Segment Start: Excerpted data

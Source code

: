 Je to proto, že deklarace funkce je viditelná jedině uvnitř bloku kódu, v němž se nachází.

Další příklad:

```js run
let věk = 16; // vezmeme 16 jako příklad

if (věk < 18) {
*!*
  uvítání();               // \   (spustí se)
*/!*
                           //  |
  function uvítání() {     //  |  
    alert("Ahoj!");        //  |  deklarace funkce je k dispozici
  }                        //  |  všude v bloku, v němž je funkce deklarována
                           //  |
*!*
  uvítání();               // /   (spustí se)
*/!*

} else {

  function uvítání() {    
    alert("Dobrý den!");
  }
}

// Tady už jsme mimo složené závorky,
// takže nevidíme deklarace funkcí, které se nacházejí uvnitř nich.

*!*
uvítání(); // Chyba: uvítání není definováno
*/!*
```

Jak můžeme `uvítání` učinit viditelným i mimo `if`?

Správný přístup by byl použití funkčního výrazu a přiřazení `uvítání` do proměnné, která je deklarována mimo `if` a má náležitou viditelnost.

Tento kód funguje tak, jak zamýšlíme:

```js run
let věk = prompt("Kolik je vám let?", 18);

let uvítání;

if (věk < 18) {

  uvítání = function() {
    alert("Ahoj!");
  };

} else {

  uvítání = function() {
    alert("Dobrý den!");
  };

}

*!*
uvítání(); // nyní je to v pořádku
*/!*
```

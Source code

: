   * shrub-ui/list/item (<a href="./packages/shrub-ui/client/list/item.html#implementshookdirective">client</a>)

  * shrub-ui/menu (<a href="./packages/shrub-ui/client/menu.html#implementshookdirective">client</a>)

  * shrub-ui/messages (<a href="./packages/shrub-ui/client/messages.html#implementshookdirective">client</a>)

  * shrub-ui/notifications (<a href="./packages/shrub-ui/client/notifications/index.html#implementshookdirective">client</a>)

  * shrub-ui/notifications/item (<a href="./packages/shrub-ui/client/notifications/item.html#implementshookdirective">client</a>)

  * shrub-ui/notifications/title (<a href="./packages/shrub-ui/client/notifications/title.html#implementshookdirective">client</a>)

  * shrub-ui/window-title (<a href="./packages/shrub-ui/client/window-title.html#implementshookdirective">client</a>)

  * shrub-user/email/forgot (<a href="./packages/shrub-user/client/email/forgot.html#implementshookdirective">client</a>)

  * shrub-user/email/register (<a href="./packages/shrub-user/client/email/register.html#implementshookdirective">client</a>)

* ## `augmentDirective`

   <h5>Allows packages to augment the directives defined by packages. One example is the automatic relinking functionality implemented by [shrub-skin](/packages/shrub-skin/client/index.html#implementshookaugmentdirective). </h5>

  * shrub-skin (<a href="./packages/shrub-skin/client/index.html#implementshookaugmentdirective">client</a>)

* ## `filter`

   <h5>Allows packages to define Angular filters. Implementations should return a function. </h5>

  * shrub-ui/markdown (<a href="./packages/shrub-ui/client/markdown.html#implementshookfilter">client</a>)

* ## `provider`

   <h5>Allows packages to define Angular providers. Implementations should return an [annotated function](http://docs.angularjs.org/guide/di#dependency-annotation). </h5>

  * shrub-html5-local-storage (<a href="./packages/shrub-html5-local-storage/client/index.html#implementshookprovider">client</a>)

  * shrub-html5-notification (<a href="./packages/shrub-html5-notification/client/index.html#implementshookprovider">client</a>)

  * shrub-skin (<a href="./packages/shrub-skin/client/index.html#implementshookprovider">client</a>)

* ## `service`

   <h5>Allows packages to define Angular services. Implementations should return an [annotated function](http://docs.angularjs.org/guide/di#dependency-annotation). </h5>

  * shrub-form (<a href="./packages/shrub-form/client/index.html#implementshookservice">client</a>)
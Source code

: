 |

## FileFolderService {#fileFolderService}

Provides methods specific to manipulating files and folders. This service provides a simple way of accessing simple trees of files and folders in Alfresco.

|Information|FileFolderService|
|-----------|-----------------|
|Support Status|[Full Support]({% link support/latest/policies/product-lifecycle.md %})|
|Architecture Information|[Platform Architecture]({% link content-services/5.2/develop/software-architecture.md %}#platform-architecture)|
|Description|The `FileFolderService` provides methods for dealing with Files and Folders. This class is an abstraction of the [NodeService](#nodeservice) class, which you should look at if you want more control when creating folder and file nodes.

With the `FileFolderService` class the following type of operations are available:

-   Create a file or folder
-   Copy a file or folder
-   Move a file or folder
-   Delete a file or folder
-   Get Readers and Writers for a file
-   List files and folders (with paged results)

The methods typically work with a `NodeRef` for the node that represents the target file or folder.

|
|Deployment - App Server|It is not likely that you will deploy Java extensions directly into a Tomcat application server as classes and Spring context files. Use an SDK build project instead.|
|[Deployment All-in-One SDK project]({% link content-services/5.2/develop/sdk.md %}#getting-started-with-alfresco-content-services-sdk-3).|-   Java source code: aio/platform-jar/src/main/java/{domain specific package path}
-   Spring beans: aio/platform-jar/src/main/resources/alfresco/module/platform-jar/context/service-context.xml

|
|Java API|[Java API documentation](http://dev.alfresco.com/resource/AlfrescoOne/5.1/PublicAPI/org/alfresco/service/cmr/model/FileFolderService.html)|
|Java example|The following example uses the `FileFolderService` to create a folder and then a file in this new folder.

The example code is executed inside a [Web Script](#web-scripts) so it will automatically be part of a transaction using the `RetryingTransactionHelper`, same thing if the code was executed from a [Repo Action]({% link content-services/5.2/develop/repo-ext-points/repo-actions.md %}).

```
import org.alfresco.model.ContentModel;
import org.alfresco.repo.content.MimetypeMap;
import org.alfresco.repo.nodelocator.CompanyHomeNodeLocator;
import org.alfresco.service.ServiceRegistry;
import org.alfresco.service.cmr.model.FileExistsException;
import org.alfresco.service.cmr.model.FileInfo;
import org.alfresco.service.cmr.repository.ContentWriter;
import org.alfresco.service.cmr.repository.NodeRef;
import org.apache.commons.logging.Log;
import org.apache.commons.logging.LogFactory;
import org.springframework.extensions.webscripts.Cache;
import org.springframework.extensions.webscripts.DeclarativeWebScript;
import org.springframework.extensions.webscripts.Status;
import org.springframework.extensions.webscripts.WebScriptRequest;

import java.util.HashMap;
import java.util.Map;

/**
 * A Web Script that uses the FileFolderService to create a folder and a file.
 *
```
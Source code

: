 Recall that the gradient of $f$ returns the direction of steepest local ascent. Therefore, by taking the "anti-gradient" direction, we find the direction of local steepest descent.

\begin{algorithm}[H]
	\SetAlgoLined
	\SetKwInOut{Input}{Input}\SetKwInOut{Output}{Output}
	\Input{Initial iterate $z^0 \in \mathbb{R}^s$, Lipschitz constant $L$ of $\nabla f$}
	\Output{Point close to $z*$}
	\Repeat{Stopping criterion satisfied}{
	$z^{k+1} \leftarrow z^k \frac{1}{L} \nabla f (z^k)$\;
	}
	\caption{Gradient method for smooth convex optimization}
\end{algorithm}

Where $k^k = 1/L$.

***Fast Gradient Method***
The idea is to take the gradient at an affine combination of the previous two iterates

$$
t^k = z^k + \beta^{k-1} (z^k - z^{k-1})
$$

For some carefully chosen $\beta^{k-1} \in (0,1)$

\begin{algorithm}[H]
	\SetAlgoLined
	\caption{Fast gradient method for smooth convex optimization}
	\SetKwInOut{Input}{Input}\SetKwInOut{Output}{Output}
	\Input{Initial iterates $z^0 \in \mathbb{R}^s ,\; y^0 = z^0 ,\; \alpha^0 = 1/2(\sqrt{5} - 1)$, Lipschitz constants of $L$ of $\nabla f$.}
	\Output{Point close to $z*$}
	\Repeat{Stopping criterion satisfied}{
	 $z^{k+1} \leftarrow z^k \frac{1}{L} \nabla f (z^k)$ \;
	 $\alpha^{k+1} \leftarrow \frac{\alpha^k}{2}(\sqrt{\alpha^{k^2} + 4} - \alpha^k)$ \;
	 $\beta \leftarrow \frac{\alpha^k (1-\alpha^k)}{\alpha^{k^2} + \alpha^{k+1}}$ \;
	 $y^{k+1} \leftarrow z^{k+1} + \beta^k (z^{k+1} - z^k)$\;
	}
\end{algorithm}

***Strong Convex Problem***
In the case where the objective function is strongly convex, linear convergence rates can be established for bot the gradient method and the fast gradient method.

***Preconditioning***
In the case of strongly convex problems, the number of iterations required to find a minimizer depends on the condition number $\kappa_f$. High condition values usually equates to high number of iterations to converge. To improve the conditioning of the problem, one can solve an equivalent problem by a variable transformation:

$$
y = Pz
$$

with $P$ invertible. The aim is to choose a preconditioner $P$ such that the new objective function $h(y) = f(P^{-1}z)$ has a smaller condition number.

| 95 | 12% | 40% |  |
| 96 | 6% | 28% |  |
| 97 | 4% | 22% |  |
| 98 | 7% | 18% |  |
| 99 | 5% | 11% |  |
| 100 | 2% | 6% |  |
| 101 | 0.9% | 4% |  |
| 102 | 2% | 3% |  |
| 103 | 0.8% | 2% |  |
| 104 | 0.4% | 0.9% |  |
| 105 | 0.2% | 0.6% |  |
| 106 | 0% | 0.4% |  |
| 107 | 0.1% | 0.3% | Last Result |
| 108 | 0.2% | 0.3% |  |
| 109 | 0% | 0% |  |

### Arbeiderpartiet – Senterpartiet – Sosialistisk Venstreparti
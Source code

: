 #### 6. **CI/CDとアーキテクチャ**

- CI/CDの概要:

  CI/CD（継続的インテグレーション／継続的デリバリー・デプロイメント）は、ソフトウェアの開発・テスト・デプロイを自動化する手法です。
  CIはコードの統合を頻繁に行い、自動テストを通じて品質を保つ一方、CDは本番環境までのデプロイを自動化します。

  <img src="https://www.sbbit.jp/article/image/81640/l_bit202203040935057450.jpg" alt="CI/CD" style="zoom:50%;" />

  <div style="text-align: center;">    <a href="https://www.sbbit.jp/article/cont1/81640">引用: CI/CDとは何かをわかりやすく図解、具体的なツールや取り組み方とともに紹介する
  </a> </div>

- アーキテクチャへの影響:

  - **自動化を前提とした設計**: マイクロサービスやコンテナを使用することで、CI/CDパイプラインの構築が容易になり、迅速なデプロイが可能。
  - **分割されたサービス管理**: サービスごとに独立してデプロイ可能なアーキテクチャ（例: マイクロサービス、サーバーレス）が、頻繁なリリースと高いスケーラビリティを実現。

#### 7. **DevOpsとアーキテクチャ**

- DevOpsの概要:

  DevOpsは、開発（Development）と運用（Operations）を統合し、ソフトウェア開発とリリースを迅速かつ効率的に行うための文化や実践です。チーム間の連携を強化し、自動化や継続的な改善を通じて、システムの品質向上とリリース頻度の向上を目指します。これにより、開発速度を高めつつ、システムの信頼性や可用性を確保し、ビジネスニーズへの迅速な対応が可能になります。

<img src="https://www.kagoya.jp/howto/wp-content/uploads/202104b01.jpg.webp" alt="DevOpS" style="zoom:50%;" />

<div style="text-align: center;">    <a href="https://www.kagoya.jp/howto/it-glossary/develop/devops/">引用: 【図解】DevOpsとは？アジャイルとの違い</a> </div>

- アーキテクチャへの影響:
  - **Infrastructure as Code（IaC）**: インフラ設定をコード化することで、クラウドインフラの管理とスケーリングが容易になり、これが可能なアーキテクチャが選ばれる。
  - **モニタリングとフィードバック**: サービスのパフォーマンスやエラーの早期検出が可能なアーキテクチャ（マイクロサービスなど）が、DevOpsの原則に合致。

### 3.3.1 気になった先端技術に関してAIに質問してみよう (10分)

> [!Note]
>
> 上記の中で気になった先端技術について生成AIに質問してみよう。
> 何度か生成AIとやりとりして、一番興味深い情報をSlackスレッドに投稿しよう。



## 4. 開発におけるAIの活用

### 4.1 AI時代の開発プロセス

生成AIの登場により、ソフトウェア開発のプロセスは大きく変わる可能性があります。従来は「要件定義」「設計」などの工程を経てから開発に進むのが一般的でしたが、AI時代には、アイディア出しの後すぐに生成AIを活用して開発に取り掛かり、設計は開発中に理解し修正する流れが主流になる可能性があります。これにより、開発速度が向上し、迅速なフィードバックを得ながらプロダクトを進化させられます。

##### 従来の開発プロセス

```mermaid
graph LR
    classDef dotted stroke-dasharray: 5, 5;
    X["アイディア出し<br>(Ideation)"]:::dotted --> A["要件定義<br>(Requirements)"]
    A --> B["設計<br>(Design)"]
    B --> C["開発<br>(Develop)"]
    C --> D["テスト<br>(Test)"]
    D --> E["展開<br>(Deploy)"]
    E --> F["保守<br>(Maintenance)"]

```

Segment End: Excerpted data

> [What to produce]: How many lines in the entries above hold the word "item"? Reply with the number by itself.

> [Completed task]: 2